Specifically, Laura spoke about her work with the Latinx and AI organization and their efforts to reformat research materials that are only available in English. “A lot of the information and resources that are available are primarily released in English…which obviously creates a barrier to entry for those members of our community. So, we are actually redeveloping many of the materials that are currently available today from companies and organizations like MIT, Harvard, Yale, and Princeton, and we are translating them into English and presenting them in a format that is more accessible for our members.”

A Key Moment of Opportunity

Ethan concluded the discussion by mentioning a visit to his lab by Sherrilyn Ifill, President and Director-Counsel of the NAACP Legal Defense Fund. She came to his lab for a day-long education session on algorithmic justice.

“And at a certain point, I had to turn to her and say, ‘Sherrilyn, you’re the most important civil rights advocate in this country. Why are you spending a day with me? And she ended up saying, ‘look, if we could have fixed redlining in the 1950s, we would have closed the black wealth gap in America.’” The study of and commitment to ethical AI design represents the potential to prevent ongoing harm by mitigating and even reversing systemic biases.

AI can clearly be a risk. But it’s possible that it can also be one of the best tools to evaluate and improve long-running disparities in society, Ethan said. For example, by looking at questions like access to credit and employment, we can follow through to a policy framework that sets AI on a more ethical path.

A Dynamic Conversation

A dynamic backchannel chat accompanied the webinar, with viewers weighing in from all sides.
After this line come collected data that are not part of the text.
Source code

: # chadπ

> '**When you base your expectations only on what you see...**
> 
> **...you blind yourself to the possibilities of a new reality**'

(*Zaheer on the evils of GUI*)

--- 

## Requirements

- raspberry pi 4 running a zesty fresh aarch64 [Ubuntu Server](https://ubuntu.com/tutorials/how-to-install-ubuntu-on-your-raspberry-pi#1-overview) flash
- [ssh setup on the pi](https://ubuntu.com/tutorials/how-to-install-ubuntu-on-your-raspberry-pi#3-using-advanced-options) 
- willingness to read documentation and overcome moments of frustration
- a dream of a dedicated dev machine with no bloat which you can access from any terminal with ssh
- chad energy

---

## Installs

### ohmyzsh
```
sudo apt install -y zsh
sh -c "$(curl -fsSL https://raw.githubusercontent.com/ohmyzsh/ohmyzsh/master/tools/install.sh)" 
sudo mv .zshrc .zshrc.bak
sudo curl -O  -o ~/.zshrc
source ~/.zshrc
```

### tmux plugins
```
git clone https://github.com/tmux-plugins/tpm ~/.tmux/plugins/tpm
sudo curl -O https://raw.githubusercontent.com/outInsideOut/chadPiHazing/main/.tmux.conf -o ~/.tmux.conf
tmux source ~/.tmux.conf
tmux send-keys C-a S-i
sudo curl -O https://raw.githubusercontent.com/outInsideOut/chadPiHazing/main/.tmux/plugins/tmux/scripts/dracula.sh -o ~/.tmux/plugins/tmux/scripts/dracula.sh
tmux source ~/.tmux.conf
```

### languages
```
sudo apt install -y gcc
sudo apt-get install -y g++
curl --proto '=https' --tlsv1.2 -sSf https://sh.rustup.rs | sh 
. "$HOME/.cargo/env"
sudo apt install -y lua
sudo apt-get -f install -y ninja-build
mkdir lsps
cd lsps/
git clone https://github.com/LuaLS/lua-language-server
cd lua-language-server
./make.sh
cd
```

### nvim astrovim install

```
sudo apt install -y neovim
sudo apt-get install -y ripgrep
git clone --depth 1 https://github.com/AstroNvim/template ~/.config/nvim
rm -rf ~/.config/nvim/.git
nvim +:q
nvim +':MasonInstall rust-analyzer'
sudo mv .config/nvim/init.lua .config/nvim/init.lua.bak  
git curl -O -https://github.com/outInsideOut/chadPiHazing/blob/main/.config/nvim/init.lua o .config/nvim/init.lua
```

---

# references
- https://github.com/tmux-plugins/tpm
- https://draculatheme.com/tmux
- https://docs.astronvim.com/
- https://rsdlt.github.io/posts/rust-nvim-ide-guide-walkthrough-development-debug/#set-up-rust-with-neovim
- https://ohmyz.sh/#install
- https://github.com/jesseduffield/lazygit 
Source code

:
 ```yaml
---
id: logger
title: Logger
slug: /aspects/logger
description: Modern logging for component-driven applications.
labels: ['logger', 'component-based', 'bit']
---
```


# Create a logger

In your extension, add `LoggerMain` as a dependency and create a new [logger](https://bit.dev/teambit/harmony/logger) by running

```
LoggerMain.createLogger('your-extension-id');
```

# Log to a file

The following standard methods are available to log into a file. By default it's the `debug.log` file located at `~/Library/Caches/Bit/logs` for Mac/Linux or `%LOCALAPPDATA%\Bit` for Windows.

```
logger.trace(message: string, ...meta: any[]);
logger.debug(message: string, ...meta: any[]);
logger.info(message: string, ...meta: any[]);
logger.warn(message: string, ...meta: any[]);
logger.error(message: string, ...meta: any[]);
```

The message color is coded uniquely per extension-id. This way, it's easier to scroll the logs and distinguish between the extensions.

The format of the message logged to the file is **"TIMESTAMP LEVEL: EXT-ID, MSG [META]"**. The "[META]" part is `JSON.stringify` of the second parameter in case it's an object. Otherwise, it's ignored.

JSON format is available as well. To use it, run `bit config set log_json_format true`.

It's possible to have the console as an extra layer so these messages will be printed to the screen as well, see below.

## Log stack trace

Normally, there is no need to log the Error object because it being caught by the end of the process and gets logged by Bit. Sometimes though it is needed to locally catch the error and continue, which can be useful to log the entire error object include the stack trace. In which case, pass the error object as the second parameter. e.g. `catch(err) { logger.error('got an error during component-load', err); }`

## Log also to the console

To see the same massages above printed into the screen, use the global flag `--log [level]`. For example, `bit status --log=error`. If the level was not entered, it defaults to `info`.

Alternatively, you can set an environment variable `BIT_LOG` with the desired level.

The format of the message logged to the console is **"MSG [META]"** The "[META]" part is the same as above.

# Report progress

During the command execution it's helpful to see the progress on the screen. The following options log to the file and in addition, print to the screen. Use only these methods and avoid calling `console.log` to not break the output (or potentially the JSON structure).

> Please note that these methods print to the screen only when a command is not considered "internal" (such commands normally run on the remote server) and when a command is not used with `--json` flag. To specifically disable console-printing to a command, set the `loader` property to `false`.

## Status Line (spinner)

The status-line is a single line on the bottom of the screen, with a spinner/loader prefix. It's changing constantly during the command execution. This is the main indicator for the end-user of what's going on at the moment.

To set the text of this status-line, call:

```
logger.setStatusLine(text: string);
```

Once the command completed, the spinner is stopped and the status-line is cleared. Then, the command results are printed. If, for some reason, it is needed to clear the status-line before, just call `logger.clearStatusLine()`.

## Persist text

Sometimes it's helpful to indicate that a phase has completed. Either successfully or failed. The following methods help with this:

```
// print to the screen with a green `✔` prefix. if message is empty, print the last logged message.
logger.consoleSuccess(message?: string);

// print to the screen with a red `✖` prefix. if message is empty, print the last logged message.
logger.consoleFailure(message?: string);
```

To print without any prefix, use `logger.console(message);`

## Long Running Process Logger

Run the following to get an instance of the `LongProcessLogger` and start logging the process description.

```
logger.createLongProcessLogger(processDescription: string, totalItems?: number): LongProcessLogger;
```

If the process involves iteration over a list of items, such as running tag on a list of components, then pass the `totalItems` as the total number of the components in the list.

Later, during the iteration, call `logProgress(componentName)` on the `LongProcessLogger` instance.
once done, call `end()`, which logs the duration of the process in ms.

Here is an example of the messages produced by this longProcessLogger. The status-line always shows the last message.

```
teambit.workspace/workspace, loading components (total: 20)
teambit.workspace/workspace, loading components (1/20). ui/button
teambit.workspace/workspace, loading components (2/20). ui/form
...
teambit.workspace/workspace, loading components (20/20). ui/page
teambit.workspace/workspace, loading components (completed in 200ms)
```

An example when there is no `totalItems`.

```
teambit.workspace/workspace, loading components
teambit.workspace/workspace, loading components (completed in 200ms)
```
Some of the commenters had been experts involved in the polling, and one expressed awareness of their privileged position in being part of the poll. Others highlighted how conversations about AI happening now will impact the way the technology is perceived in the decades to come, and offered parallels with other technologies such as social media, where 20 years ago people wondered aloud if we might be storing up problems for the future.

Commenters focused on different cultural perceptions of the value of AI technology by location, and got into detailed discussions about how the emerging debates around ethics could shape up into the future. Regardless of their viewpoint, all commenters agreed that ethics in AI is an important area for examination, and welcomed an ongoing, thorough, and cross-disciplinary approach to the conversation.